-- Opening Marker --

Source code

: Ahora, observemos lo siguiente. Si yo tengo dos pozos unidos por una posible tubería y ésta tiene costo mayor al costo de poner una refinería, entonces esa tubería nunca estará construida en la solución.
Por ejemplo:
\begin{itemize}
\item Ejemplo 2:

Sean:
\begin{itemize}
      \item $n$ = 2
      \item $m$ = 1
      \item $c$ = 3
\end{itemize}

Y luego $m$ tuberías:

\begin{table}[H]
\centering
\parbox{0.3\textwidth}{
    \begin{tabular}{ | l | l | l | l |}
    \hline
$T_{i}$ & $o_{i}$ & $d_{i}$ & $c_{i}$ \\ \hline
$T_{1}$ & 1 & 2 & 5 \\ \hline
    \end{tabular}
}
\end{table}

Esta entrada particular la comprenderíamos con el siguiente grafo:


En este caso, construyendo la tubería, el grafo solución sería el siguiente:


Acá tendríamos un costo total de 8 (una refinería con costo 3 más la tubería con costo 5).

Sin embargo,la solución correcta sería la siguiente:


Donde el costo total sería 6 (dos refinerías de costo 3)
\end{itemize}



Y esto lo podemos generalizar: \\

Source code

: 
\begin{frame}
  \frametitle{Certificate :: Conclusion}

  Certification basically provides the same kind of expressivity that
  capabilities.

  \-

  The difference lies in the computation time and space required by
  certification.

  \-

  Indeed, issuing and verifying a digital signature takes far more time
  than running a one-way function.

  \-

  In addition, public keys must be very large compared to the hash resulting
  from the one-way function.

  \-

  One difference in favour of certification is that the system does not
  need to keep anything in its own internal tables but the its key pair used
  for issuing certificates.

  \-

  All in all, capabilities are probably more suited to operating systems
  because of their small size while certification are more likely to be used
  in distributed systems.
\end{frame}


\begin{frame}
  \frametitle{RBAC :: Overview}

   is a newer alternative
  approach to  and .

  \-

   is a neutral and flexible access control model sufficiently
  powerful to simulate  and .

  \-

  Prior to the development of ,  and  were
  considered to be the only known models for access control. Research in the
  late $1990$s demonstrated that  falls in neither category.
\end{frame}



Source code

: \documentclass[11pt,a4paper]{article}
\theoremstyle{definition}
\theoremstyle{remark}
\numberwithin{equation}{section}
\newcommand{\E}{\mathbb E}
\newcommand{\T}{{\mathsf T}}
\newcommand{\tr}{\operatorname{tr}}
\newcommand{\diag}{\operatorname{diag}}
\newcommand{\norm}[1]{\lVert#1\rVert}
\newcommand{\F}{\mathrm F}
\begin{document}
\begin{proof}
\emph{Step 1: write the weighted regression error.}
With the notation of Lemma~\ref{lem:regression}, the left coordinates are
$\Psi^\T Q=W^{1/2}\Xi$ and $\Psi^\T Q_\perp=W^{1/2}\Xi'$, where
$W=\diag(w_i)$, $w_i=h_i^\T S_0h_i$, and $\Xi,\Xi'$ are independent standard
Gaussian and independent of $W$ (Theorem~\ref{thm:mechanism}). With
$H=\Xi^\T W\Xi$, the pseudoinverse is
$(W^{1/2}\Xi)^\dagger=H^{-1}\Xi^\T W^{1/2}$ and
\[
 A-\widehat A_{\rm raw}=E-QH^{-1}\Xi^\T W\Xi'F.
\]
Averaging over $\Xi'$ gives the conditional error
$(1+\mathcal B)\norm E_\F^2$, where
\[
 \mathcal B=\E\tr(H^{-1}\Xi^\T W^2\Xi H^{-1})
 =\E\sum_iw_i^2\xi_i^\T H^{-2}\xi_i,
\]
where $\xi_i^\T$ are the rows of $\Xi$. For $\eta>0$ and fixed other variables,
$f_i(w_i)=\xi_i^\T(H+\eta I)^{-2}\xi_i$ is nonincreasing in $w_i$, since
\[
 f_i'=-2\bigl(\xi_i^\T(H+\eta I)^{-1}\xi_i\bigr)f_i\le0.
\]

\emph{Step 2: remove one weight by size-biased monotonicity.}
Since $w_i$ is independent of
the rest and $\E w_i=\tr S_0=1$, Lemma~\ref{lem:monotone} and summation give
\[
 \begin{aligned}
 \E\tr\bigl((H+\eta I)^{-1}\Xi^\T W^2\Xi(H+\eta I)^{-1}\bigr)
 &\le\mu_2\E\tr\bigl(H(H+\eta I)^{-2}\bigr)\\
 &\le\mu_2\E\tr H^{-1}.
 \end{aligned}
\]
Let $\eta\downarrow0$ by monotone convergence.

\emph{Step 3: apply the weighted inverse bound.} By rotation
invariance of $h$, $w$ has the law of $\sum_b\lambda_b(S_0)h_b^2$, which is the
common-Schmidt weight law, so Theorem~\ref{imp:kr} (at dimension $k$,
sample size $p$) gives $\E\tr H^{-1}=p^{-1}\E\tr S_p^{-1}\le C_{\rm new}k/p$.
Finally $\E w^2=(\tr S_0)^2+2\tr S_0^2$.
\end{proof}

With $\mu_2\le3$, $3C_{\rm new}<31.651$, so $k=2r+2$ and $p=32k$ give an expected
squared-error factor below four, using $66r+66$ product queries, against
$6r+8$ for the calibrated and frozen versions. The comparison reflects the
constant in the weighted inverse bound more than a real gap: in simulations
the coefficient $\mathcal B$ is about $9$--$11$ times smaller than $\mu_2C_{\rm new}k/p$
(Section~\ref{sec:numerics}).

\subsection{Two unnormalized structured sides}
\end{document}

-- Closing Marker --

● Prompt: Would you write out the whole listing word for word?

● Task response:
Source code

: Ahora, observemos lo siguiente. Si yo tengo dos pozos unidos por una posible tubería y ésta tiene costo mayor al costo de poner una refinería, entonces esa tubería nunca estará construida en la solución.
Por ejemplo:
\begin{itemize}
\item Ejemplo 2:

Sean:
\begin{itemize}
      \item $n$ = 2
      \item $m$ = 1
      \item $c$ = 3
\end{itemize}

Y luego $m$ tuberías:

\begin{table}[H]
\centering
\parbox{0.3\textwidth}{
    \begin{tabular}{ | l | l | l | l |}
    \hline
$T_{i}$ & $o_{i}$ & $d_{i}$ & $c_{i}$ \\ \hline
$T_{1}$ & 1 & 2 & 5 \\ \hline
    \end{tabular}
}
\end{table}

Esta entrada particular la comprenderíamos con el siguiente grafo:


En este caso, construyendo la tubería, el grafo solución sería el siguiente:


Acá tendríamos un costo total de 8 (una refinería con costo 3 más la tubería con costo 5).

Sin embargo,la solución correcta sería la siguiente:


Donde el costo total sería 6 (dos refinerías de costo 3)
\end{itemize}



Y esto lo podemos generalizar: \\

Source code

: 
\begin{frame}
  \frametitle{Certificate :: Conclusion}

  Certification basically provides the same kind of expressivity that
  capabilities.

  \-

  The difference lies in the computation time and space required by
  certification.

  \-

  Indeed, issuing and verifying a digital signature takes far more time
  than running a one-way function.

  \-

  In addition, public keys must be very large compared to the hash resulting
  from the one-way function.

  \-

  One difference in favour of certification is that the system does not
  need to keep anything in its own internal tables but the its key pair used
  for issuing certificates.

  \-

  All in all, capabilities are probably more suited to operating systems
  because of their small size while certification are more likely to be used
  in distributed systems.
\end{frame}


\begin{frame}
  \frametitle{RBAC :: Overview}

   is a newer alternative
  approach to  and .

  \-

   is a neutral and flexible access control model sufficiently
  powerful to simulate  and .

  \-

  Prior to the development of ,  and  were
  considered to be the only known models for access control. Research in the
  late $1990$s demonstrated that  falls in neither category.
\end{frame}



Source code

: \documentclass[11pt,a4paper]{article}
\theoremstyle{definition}
\theoremstyle{remark}
\numberwithin{equation}{section}
\newcommand{\E}{\mathbb E}
\newcommand{\T}{{\mathsf T}}
\newcommand{\tr}{\operatorname{tr}}
\newcommand{\diag}{\operatorname{diag}}
\newcommand{\norm}[1]{\lVert#1\rVert}
\newcommand{\F}{\mathrm F}
\begin{document}
\begin{proof}
\emph{Step 1: write the weighted regression error.}
With the notation of Lemma~\ref{lem:regression}, the left coordinates are
$\Psi^\T Q=W^{1/2}\Xi$ and $\Psi^\T Q_\perp=W^{1/2}\Xi'$, where
$W=\diag(w_i)$, $w_i=h_i^\T S_0h_i$, and $\Xi,\Xi'$ are independent standard
Gaussian and independent of $W$ (Theorem~\ref{thm:mechanism}). With
$H=\Xi^\T W\Xi$, the pseudoinverse is
$(W^{1/2}\Xi)^\dagger=H^{-1}\Xi^\T W^{1/2}$ and
\[
 A-\widehat A_{\rm raw}=E-QH^{-1}\Xi^\T W\Xi'F.
\]
Averaging over $\Xi'$ gives the conditional error
$(1+\mathcal B)\norm E_\F^2$, where
\[
 \mathcal B=\E\tr(H^{-1}\Xi^\T W^2\Xi H^{-1})
 =\E\sum_iw_i^2\xi_i^\T H^{-2}\xi_i,
\]
where $\xi_i^\T$ are the rows of $\Xi$. For $\eta>0$ and fixed other variables,
$f_i(w_i)=\xi_i^\T(H+\eta I)^{-2}\xi_i$ is nonincreasing in $w_i$, since
\[
 f_i'=-2\bigl(\xi_i^\T(H+\eta I)^{-1}\xi_i\bigr)f_i\le0.
\]

\emph{Step 2: remove one weight by size-biased monotonicity.}
Since $w_i$ is independent of
the rest and $\E w_i=\tr S_0=1$, Lemma~\ref{lem:monotone} and summation give
\[
 \begin{aligned}
 \E\tr\bigl((H+\eta I)^{-1}\Xi^\T W^2\Xi(H+\eta I)^{-1}\bigr)
 &\le\mu_2\E\tr\bigl(H(H+\eta I)^{-2}\bigr)\\
 &\le\mu_2\E\tr H^{-1}.
 \end{aligned}
\]
Let $\eta\downarrow0$ by monotone convergence.

\emph{Step 3: apply the weighted inverse bound.} By rotation
invariance of $h$, $w$ has the law of $\sum_b\lambda_b(S_0)h_b^2$, which is the
common-Schmidt weight law, so Theorem~\ref{imp:kr} (at dimension $k$,
sample size $p$) gives $\E\tr H^{-1}=p^{-1}\E\tr S_p^{-1}\le C_{\rm new}k/p$.
Finally $\E w^2=(\tr S_0)^2+2\tr S_0^2$.
\end{proof}

With $\mu_2\le3$, $3C_{\rm new}<31.651$, so $k=2r+2$ and $p=32k$ give an expected
squared-error factor below four, using $66r+66$ product queries, against
$6r+8$ for the calibrated and frozen versions. The comparison reflects the
constant in the weighted inverse bound more than a real gap: in simulations
the coefficient $\mathcal B$ is about $9$--$11$ times smaller than $\mu_2C_{\rm new}k/p$
(Section~\ref{sec:numerics}).

\subsection{Two unnormalized structured sides}
\end{document}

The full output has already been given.